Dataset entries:
-- Opening Marker --

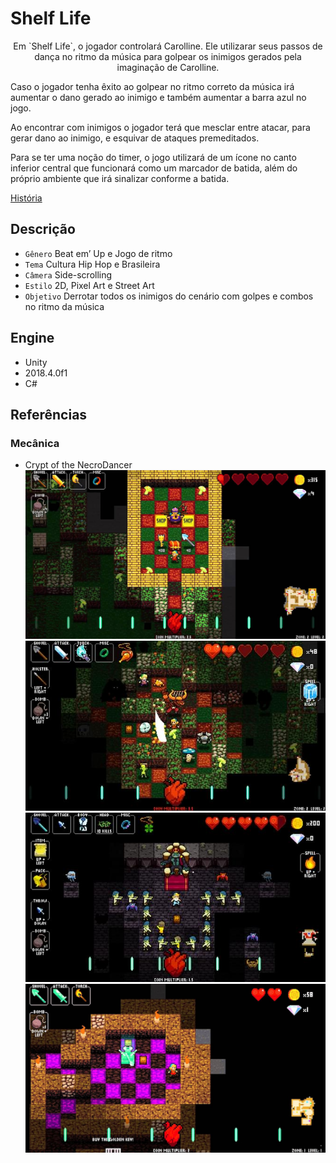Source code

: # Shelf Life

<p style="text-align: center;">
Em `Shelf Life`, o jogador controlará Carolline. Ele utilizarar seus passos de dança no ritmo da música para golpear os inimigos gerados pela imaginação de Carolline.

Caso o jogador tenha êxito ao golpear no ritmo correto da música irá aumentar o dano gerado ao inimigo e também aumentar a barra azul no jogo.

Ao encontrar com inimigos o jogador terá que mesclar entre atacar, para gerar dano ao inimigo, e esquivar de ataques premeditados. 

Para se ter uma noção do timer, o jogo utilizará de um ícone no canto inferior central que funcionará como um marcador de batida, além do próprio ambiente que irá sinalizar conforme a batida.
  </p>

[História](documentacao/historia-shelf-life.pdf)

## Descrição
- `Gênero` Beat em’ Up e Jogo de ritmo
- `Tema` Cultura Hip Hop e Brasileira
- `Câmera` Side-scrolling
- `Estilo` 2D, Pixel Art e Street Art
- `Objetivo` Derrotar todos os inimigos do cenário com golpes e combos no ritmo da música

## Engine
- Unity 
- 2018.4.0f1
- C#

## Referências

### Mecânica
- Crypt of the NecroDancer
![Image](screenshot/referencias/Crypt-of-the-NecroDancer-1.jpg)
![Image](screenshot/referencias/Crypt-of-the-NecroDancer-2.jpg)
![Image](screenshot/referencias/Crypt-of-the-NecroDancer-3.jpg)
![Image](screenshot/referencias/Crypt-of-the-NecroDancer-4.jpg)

-- Closing Marker --
-- Opening Marker --

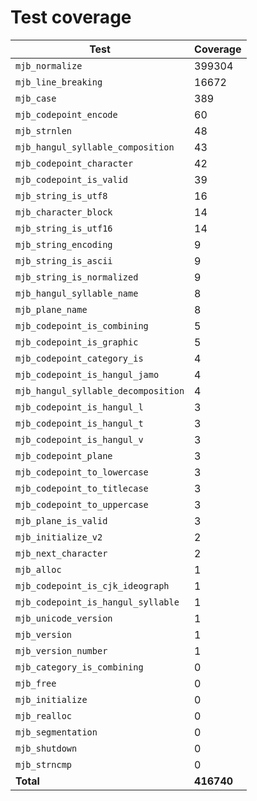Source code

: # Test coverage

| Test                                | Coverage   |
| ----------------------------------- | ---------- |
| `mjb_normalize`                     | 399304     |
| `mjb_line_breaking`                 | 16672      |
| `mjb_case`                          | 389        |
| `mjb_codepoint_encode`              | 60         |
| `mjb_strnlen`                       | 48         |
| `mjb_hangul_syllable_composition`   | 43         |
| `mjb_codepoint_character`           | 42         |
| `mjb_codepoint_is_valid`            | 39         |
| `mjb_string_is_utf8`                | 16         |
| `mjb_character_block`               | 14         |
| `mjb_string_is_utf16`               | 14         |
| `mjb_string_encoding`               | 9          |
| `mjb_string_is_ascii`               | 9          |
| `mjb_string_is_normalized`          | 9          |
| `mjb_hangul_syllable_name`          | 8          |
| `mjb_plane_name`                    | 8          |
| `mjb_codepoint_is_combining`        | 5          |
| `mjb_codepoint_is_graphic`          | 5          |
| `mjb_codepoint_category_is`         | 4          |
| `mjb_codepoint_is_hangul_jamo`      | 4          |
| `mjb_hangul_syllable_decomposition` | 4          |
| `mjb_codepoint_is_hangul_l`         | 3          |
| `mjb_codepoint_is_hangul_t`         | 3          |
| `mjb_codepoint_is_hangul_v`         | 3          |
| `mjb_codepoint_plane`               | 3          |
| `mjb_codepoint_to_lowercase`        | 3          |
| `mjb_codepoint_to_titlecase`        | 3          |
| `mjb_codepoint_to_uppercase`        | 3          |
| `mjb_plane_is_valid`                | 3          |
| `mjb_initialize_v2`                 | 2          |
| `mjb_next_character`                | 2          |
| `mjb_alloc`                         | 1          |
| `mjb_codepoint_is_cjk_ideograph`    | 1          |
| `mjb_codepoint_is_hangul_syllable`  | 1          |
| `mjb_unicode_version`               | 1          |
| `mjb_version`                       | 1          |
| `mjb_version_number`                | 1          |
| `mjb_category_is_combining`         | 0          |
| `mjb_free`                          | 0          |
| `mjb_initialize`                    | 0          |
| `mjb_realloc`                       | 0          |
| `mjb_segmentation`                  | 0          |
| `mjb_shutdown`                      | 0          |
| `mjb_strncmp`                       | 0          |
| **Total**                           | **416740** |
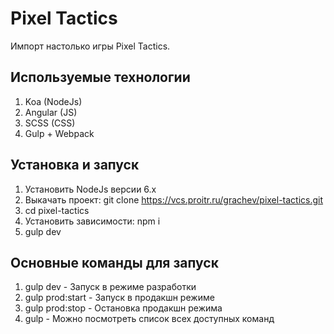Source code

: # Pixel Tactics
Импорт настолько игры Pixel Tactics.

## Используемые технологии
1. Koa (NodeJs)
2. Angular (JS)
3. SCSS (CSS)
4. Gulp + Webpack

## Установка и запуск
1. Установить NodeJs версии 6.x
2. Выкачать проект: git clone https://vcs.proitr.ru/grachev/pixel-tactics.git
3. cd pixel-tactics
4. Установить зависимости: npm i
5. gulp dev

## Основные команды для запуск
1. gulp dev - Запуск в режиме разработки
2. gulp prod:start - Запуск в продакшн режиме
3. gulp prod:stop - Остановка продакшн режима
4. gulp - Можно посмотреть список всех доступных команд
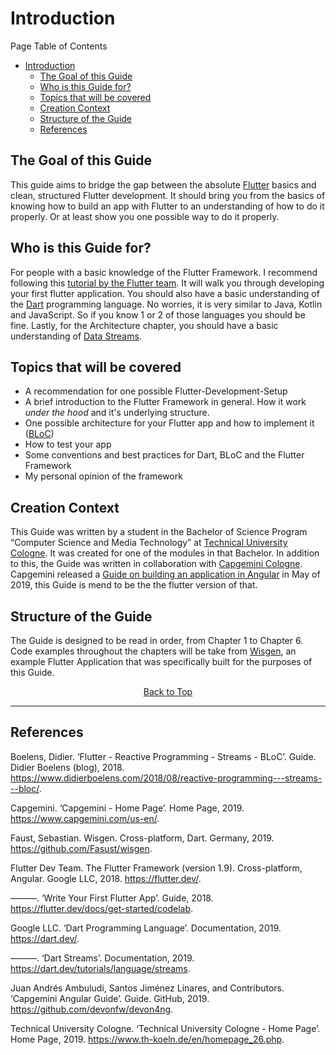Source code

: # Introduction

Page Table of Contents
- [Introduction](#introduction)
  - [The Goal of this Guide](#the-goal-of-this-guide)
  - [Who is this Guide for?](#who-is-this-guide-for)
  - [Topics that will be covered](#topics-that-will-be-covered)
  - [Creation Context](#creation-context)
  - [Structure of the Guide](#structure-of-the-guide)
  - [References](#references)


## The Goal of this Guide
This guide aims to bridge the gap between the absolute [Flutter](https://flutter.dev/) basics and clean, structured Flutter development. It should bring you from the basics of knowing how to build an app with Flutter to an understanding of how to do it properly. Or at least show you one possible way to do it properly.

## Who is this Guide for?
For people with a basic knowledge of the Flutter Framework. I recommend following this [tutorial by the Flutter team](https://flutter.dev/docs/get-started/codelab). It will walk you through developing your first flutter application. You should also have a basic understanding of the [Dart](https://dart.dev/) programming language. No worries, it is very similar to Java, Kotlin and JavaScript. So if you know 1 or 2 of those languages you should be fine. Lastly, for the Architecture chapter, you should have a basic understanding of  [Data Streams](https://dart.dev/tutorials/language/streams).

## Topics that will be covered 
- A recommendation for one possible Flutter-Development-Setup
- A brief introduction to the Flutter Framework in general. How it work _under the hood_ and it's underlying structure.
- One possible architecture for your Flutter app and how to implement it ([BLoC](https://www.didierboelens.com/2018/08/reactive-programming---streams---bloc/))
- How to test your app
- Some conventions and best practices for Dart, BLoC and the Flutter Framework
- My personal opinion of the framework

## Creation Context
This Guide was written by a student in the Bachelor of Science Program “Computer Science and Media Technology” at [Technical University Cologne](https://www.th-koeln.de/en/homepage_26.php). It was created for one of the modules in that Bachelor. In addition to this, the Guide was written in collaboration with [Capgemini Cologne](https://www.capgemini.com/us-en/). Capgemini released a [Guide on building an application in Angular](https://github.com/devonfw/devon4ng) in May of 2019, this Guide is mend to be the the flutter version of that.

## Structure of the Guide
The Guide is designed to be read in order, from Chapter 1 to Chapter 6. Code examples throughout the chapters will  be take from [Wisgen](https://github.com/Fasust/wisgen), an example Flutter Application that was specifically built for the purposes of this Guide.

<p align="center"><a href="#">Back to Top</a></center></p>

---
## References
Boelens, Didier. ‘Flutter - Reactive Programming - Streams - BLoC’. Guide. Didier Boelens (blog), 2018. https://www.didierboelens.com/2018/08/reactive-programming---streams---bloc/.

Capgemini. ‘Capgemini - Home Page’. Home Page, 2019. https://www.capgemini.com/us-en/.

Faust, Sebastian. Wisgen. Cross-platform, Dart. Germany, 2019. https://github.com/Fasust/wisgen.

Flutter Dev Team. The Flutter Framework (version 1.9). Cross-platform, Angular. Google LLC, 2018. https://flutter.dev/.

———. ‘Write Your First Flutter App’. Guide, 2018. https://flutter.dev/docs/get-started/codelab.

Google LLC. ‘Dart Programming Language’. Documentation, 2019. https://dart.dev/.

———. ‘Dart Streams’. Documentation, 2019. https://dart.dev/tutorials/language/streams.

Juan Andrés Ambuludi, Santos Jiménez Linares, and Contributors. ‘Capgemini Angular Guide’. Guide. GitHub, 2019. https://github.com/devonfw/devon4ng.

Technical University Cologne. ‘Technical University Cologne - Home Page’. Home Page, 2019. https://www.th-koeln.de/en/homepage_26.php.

-- Closing Marker --
-- Opening Marker --

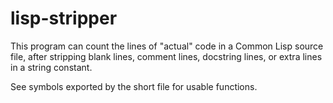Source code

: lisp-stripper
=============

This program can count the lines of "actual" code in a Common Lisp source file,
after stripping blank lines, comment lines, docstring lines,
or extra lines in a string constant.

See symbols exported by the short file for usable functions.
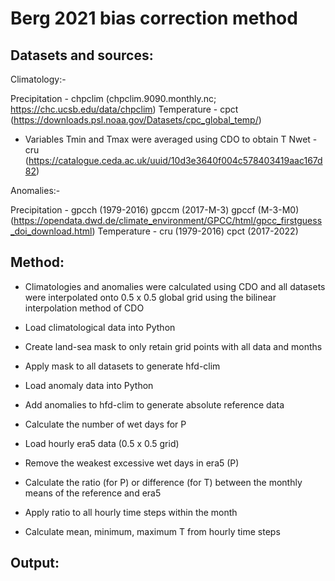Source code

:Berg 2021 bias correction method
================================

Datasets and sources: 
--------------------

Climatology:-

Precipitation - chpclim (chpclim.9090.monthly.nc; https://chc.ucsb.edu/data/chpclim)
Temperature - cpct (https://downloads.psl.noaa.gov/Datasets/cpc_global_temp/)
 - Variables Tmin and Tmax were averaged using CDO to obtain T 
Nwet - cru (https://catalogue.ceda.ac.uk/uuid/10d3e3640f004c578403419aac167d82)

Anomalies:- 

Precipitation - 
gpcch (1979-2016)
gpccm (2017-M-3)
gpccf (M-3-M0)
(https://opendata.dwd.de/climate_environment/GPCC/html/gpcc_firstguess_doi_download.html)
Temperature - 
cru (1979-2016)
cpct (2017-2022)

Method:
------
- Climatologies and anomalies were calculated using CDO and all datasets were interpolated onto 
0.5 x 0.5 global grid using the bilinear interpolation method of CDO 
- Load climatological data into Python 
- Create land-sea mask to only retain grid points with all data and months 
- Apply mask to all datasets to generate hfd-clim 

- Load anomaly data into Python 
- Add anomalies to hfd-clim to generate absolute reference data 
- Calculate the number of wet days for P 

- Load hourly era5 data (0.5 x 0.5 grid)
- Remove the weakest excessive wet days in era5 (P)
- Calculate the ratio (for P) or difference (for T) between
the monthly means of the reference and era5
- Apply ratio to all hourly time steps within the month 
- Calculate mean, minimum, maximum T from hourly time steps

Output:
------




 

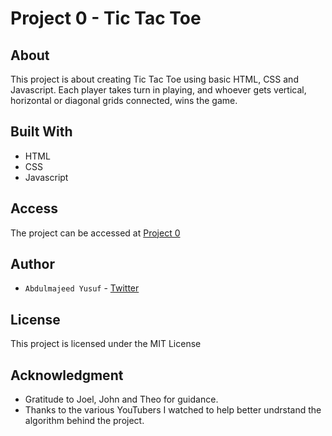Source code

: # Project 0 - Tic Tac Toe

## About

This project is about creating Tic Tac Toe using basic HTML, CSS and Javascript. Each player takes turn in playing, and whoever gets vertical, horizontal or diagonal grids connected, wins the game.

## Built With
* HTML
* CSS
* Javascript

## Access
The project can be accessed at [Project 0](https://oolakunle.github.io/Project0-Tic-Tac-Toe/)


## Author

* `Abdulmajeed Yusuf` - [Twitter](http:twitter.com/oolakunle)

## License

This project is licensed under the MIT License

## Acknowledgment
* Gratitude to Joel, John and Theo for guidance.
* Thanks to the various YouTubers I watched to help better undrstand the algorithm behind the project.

-- Closing Marker --

ASSIGNMENT:
From the data above, copy each line where the string "Precipitation" appears.

COMPLETED TASK:
Precipitation - chpclim (chpclim.9090.monthly.nc; https://chc.ucsb.edu/data/chpclim)
Precipitation - 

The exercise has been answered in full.